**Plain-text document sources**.
+-------+

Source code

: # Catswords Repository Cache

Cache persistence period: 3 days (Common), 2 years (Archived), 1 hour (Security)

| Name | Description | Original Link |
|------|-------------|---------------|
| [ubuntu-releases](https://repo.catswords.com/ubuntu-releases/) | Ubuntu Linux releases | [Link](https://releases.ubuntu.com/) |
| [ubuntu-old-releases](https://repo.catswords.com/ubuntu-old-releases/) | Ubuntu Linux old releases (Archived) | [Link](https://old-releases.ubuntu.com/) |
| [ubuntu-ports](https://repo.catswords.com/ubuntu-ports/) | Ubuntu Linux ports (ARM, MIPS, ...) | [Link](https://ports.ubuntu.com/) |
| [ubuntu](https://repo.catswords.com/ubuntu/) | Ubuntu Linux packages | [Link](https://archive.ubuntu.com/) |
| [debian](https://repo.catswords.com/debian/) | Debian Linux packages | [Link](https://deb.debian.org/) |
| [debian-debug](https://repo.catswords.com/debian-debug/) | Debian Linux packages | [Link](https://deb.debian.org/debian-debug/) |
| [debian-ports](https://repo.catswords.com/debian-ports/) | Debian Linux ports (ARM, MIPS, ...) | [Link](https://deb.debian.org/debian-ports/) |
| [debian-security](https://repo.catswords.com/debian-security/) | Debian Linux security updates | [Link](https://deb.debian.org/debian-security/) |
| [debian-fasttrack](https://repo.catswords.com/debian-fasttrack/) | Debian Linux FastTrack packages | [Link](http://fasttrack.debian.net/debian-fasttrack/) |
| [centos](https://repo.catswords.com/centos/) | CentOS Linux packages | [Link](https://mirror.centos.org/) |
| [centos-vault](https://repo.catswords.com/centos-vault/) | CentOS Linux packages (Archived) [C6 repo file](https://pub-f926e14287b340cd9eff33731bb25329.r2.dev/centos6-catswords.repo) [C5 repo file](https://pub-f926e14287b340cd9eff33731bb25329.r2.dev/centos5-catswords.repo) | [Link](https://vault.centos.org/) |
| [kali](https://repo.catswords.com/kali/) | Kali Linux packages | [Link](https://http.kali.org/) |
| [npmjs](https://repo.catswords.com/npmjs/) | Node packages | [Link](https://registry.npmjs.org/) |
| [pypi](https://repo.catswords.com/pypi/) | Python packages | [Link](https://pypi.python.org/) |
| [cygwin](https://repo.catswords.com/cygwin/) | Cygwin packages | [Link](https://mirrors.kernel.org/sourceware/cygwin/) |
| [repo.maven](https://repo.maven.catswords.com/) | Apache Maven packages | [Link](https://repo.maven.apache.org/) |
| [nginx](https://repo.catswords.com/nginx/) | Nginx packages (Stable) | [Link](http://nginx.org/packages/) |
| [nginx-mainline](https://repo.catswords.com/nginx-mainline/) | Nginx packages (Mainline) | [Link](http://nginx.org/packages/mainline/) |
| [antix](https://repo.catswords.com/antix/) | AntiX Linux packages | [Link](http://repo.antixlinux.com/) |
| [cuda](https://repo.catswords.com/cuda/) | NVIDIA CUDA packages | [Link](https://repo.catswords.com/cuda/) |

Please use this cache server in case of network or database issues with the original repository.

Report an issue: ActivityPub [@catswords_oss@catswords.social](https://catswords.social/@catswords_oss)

+-------+

Only the number is wanted here. How many lines in the entries contain "releases"?

2